WHAT TO WORK ON - Pictures excluded, copy every record that follows exactly as it appears.

RECORDED DATA -
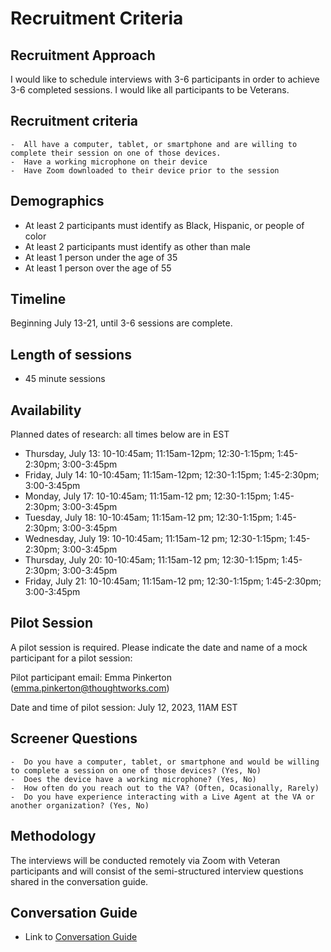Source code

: # Recruitment Criteria


## Recruitment Approach

I would like to schedule interviews with 3-6 participants in order to achieve 3-6 completed sessions. I would like all participants to be Veterans.

## Recruitment criteria 
    -  All have a computer, tablet, or smartphone and are willing to complete their session on one of those devices.
    -  Have a working microphone on their device
    -  Have Zoom downloaded to their device prior to the session

## Demographics
   - At least 2 participants must identify as Black, Hispanic, or people of color
   - At least 2 participants must identify as other than male
   - At least 1 person under the age of 35
   - At least 1 person over the age of 55

## Timeline
Beginning July 13-21, until 3-6 sessions are complete.

## Length of sessions
- 45 minute sessions

## Availability
Planned dates of research: all times below are in EST

- Thursday, July 13: 10-10:45am; 11:15am-12pm; 12:30-1:15pm; 1:45-2:30pm; 3:00-3:45pm
- Friday, July 14: 10-10:45am; 11:15am-12pm; 12:30-1:15pm; 1:45-2:30pm; 3:00-3:45pm
- Monday, July 17: 10-10:45am; 11:15am-12 pm; 12:30-1:15pm; 1:45-2:30pm; 3:00-3:45pm
- Tuesday, July 18: 10-10:45am; 11:15am-12 pm; 12:30-1:15pm; 1:45-2:30pm; 3:00-3:45pm
- Wednesday, July 19: 10-10:45am; 11:15am-12 pm; 12:30-1:15pm; 1:45-2:30pm; 3:00-3:45pm
- Thursday, July 20: 10-10:45am; 11:15am-12 pm; 12:30-1:15pm; 1:45-2:30pm; 3:00-3:45pm
- Friday, July 21: 10-10:45am; 11:15am-12 pm; 12:30-1:15pm; 1:45-2:30pm; 3:00-3:45pm

## Pilot Session

A pilot session is required. Please indicate the date and name of a mock participant for a pilot session:

Pilot participant email: Emma Pinkerton (emma.pinkerton@thoughtworks.com)

Date and time of pilot session: July 12, 2023, 11AM EST

## Screener Questions
    -  Do you have a computer, tablet, or smartphone and would be willing to complete a session on one of those devices? (Yes, No)
    -  Does the device have a working microphone? (Yes, No)
    -  How often do you reach out to the VA? (Often, Ocasionally, Rarely)
    -  Do you have experience interacting with a Live Agent at the VA or another organization? (Yes, No) 


## Methodology	

The interviews will be conducted remotely via Zoom with Veteran participants and will consist of the semi-structured interview questions shared in the conversation guide.

## Conversation Guide
   
   - Link to [Conversation Guide](https://github.com/department-of-veterans-affairs/va.gov-team/blob/master/products/live-agent/product/research/2023-07-Live%20Agent%20Chatbot_Interviews%20with%20Veterans%20/conversation-guide.md)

ANSWER BELOW -
Source code

: # Recruitment Criteria


## Recruitment Approach

I would like to schedule interviews with 3-6 participants in order to achieve 3-6 completed sessions. I would like all participants to be Veterans.

## Recruitment criteria 
    -  All have a computer, tablet, or smartphone and are willing to complete their session on one of those devices.
    -  Have a working microphone on their device
    -  Have Zoom downloaded to their device prior to the session

## Demographics
   - At least 2 participants must identify as Black, Hispanic, or people of color
   - At least 2 participants must identify as other than male
   - At least 1 person under the age of 35
   - At least 1 person over the age of 55

## Timeline
Beginning July 13-21, until 3-6 sessions are complete.

## Length of sessions
- 45 minute sessions

## Availability
Planned dates of research: all times below are in EST

- Thursday, July 13: 10-10:45am; 11:15am-12pm; 12:30-1:15pm; 1:45-2:30pm; 3:00-3:45pm
- Friday, July 14: 10-10:45am; 11:15am-12pm; 12:30-1:15pm; 1:45-2:30pm; 3:00-3:45pm
- Monday, July 17: 10-10:45am; 11:15am-12 pm; 12:30-1:15pm; 1:45-2:30pm; 3:00-3:45pm
- Tuesday, July 18: 10-10:45am; 11:15am-12 pm; 12:30-1:15pm; 1:45-2:30pm; 3:00-3:45pm
- Wednesday, July 19: 10-10:45am; 11:15am-12 pm; 12:30-1:15pm; 1:45-2:30pm; 3:00-3:45pm
- Thursday, July 20: 10-10:45am; 11:15am-12 pm; 12:30-1:15pm; 1:45-2:30pm; 3:00-3:45pm
- Friday, July 21: 10-10:45am; 11:15am-12 pm; 12:30-1:15pm; 1:45-2:30pm; 3:00-3:45pm

## Pilot Session

A pilot session is required. Please indicate the date and name of a mock participant for a pilot session:

Pilot participant email: Emma Pinkerton (emma.pinkerton@thoughtworks.com)

Date and time of pilot session: July 12, 2023, 11AM EST

## Screener Questions
    -  Do you have a computer, tablet, or smartphone and would be willing to complete a session on one of those devices? (Yes, No)
    -  Does the device have a working microphone? (Yes, No)
    -  How often do you reach out to the VA? (Often, Ocasionally, Rarely)
    -  Do you have experience interacting with a Live Agent at the VA or another organization? (Yes, No) 


## Methodology	

The interviews will be conducted remotely via Zoom with Veteran participants and will consist of the semi-structured interview questions shared in the conversation guide.

## Conversation Guide
   
   - Link to [Conversation Guide](https://github.com/department-of-veterans-affairs/va.gov-team/blob/master/products/live-agent/product/research/2023-07-Live%20Agent%20Chatbot_Interviews%20with%20Veterans%20/conversation-guide.md)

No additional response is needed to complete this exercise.